Trashanol: Making Fuel Out of "Trash"

Trashanol: fuel-grade ethanol made from recycled organic waste materials.
How's it done? Organic waste is broken down into cellulose and hemicellolose which goes through a proprietary digestion and fermentation process that produces ethanol. This ethanol is blended with gasoline and the end fuel is called E85, which consist of 85% ethanol and 15% gasoline.
International Paper, a global paper and packaging company with manufacturing operations in North America, Europe, Latin America, Russia, Asia, and north Africa has partnered with Fiberight LLC (Maryland based), a company that creates new waste recycling options that nullify the "food vs. fuel" debate by using organic waste to produce consumer products. The former company's paper and packaging production offers up the waste, seeing that the International Paper Cedar River mill produces 1 million tons of recycled paper per year for corrugated packing from old corrugated containers, but about 5 percent of the fibers from old corrugated containers cannot be recycled, adding up to about 50,000 tons of fiber waste per year.
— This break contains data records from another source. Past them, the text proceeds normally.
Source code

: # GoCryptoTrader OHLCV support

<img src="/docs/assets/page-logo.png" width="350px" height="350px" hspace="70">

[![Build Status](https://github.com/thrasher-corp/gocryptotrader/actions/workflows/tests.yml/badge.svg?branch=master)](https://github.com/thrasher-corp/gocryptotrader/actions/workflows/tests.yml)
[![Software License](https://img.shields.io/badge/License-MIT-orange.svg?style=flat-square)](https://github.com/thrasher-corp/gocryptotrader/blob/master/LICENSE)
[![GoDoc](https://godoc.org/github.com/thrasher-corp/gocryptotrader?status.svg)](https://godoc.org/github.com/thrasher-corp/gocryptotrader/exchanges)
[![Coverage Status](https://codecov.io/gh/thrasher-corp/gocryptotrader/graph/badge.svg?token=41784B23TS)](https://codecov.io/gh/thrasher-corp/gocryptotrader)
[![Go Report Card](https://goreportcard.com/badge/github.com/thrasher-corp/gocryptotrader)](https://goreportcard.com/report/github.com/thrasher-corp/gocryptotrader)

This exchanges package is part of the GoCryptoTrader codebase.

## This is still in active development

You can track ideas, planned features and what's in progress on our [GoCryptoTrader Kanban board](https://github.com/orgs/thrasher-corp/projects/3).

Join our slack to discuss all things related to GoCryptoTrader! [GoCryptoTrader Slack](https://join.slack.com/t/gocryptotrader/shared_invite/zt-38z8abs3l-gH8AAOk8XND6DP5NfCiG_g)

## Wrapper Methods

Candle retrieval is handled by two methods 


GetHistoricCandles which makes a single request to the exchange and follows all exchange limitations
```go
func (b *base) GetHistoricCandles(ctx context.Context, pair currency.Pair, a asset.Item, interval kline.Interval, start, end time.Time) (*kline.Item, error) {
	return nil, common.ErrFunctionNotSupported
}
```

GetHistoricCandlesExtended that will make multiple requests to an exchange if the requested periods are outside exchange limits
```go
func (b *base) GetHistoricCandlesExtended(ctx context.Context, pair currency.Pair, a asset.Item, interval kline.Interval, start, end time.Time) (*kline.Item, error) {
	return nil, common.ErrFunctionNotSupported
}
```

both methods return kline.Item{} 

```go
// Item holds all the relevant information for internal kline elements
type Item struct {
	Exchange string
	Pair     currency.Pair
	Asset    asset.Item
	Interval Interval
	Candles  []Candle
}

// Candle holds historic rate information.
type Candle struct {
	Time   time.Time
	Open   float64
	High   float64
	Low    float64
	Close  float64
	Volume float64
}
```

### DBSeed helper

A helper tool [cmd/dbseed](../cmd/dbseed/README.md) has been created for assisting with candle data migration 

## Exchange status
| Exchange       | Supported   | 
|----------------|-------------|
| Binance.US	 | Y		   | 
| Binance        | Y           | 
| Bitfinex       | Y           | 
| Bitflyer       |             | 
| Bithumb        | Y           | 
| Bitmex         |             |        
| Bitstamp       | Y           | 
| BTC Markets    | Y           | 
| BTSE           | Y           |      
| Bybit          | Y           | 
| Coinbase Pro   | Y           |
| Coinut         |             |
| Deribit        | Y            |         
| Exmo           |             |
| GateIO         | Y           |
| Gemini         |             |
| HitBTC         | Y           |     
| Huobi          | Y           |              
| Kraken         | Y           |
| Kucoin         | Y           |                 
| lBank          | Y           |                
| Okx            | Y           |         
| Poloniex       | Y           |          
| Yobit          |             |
So, Fiberight's technology turns that waste into fuel. It's an mutually profitable partnership that benefits the environment.
Technology already exist to turn grain, algae, and other biomass into ethanol, but 2008 saw the rise of grain prices worldwide, which caused a good deal of political and social unrest in developing countries that produce and export grains to developed nations.
So, successfully discovering a way to produce ethanol from waste rather than food, manufacturing it in a cost-effective way, distributing it successfully, is truly a commendable enterprise in that it protects local and global economies, the environment, and helps maintain socio-political stability.
Seeing that technology doesn't recognize geographic borders nor does it discriminate against any form of manufacturing, hopefully, other industries in other states, cities, and countries will invest in research and development to implement a similar kind of alternative energy production and consumption.
At the moment, the pilot plant in Blairstown, Iowa, is the very first trashanol producing plant in America. With all the benefits from such a form of reduce, reuse, and recycle of waste, "trash" that would have ended up either in a furnace or a landfill, it shouldn't be the only plant in this country, nor should it remain the first for long.